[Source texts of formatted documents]

------------------------------------------------

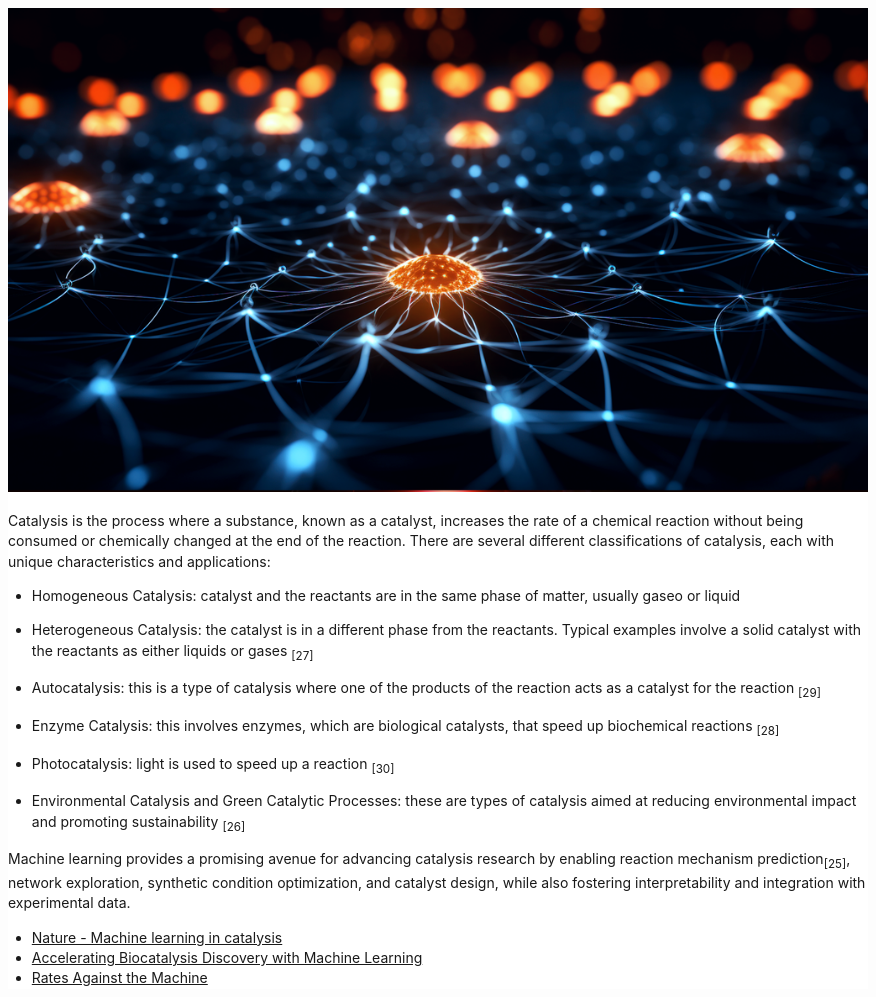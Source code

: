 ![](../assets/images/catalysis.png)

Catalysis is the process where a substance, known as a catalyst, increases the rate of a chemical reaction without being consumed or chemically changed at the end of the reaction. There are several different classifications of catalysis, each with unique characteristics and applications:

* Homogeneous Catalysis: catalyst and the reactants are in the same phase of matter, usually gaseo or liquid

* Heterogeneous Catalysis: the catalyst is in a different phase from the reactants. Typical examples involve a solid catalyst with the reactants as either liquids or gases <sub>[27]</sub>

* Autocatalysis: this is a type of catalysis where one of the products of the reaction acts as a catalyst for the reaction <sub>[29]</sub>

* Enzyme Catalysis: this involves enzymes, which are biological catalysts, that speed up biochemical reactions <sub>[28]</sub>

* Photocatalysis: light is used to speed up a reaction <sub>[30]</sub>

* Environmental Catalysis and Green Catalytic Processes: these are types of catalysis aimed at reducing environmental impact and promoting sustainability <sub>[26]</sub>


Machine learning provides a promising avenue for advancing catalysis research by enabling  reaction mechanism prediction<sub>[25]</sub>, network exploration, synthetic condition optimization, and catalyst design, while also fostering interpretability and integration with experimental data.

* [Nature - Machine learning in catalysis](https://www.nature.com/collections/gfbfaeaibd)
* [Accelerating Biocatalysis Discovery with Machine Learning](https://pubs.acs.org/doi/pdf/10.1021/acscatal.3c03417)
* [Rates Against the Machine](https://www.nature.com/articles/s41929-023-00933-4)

------------------------------------------------

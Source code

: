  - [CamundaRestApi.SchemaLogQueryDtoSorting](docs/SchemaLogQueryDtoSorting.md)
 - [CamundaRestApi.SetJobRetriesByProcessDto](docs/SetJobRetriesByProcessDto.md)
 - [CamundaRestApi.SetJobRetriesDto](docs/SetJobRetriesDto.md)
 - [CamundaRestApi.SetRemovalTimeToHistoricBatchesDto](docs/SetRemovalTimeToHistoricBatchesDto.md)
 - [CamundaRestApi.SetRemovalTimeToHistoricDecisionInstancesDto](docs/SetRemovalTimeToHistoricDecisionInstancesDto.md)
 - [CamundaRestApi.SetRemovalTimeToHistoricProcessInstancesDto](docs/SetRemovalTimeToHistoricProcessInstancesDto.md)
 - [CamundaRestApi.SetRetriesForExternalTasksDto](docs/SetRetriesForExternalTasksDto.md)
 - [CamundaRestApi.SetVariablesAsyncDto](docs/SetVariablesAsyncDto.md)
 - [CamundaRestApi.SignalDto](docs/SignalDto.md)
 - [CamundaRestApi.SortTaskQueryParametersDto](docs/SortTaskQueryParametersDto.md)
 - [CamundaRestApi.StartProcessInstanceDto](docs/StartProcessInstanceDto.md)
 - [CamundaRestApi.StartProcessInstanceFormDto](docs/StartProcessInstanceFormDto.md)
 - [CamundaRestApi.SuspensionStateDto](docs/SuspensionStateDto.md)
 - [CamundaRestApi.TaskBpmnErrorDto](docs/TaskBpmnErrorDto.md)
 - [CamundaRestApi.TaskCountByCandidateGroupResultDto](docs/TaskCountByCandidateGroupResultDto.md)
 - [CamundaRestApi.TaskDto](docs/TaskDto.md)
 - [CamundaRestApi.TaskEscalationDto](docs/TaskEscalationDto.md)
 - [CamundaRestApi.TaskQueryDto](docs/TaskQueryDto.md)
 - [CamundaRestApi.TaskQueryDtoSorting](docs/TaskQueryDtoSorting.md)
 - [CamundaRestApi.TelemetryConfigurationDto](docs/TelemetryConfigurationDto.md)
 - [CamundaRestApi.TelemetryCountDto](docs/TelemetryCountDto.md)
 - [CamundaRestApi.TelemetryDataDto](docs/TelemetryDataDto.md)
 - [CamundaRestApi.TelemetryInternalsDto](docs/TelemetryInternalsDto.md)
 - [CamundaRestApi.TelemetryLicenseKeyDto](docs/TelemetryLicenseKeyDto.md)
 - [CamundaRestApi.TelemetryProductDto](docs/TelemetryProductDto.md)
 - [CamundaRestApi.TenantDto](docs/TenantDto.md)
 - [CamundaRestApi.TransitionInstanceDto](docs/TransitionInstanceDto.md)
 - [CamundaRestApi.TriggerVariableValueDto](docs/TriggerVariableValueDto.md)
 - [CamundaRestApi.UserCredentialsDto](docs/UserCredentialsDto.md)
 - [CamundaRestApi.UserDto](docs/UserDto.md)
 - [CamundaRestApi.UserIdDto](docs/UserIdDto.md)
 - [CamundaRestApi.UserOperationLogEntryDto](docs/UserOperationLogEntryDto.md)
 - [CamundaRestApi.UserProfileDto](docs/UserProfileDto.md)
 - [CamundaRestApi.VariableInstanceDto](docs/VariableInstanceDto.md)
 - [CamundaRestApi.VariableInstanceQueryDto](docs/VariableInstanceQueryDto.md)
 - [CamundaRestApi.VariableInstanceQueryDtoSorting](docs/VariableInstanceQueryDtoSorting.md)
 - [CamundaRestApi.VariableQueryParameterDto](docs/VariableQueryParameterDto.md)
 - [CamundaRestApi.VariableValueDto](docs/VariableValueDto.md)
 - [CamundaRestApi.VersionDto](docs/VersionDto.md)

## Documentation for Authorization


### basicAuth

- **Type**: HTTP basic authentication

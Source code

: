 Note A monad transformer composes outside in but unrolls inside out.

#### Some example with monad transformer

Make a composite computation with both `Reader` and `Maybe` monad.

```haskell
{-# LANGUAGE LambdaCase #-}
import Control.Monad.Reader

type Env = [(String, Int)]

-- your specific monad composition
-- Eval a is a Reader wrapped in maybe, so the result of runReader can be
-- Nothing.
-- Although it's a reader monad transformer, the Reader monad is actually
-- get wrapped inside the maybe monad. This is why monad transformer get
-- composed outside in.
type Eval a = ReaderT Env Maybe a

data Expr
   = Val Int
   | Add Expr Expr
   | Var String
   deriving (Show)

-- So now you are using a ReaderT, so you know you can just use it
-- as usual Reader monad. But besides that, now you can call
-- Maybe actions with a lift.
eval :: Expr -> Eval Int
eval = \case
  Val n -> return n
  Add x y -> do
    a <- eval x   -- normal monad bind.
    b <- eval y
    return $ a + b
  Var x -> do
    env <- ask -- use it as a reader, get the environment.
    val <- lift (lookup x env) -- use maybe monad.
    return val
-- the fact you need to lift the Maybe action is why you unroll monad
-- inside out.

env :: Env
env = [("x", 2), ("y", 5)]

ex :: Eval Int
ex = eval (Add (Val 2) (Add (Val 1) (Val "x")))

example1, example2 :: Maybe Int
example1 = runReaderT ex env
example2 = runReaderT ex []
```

------------------------------------------------

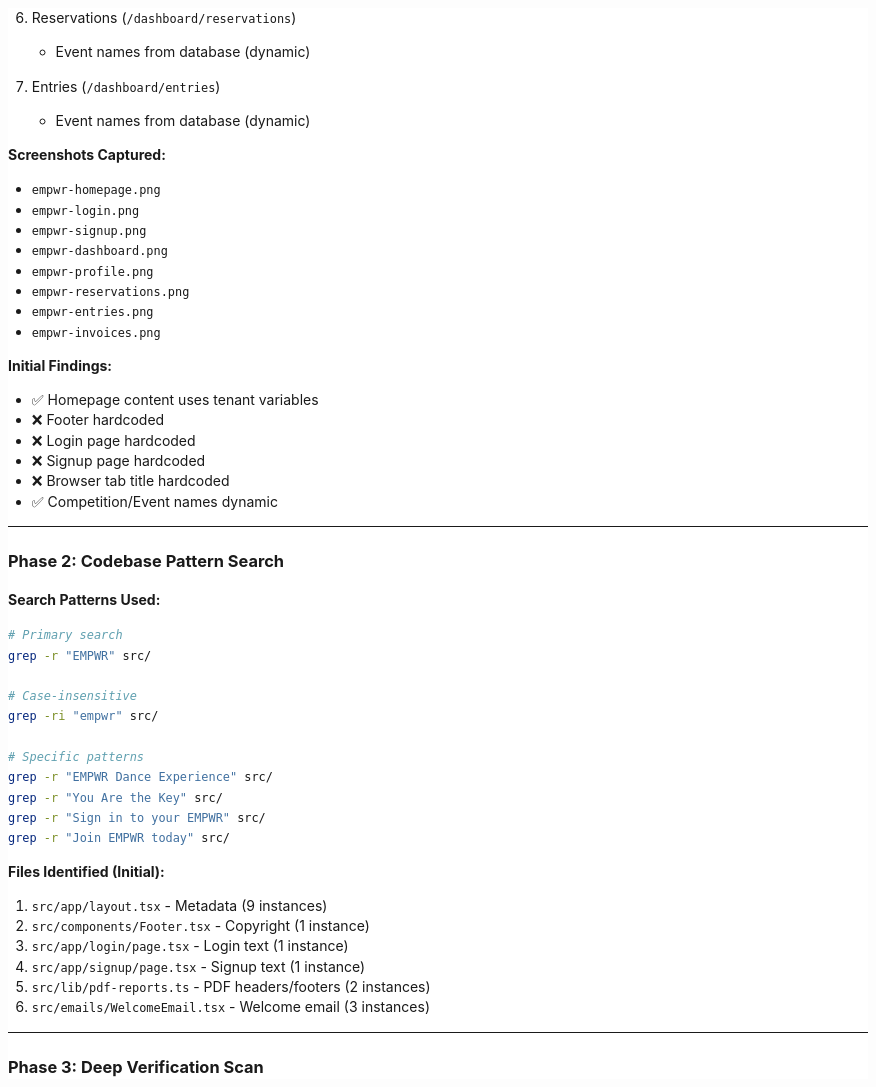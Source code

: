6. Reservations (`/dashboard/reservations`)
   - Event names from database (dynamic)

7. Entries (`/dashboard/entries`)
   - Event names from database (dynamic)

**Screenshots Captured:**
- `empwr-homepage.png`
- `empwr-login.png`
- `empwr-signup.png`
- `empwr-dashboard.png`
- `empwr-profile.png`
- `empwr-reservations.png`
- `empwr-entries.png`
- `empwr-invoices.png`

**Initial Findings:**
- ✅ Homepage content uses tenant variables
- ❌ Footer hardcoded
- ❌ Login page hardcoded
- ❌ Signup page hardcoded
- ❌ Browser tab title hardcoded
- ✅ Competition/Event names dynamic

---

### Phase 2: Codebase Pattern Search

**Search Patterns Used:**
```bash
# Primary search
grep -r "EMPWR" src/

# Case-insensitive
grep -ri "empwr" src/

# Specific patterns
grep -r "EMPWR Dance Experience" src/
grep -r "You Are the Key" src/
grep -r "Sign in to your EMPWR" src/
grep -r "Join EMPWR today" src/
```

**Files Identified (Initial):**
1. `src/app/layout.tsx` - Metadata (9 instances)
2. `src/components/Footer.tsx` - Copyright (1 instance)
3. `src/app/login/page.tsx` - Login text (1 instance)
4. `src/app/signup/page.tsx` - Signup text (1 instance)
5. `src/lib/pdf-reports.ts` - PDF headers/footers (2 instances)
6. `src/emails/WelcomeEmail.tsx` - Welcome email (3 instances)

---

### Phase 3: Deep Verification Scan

------------------------------------------------

» EXERCISE DESCRIPTION
For this exercise, please output exactly the lines above starting at the line with "Catalysis is the" and ending at the line with "or gases <sub>[27]</sub>", ends included.

» RESPONSE
Catalysis is the process where a substance, known as a catalyst, increases the rate of a chemical reaction without being consumed or chemically changed at the end of the reaction. There are several different classifications of catalysis, each with unique characteristics and applications:

* Homogeneous Catalysis: catalyst and the reactants are in the same phase of matter, usually gaseo or liquid

* Heterogeneous Catalysis: the catalyst is in a different phase from the reactants. Typical examples involve a solid catalyst with the reactants as either liquids or gases <sub>[27]</sub>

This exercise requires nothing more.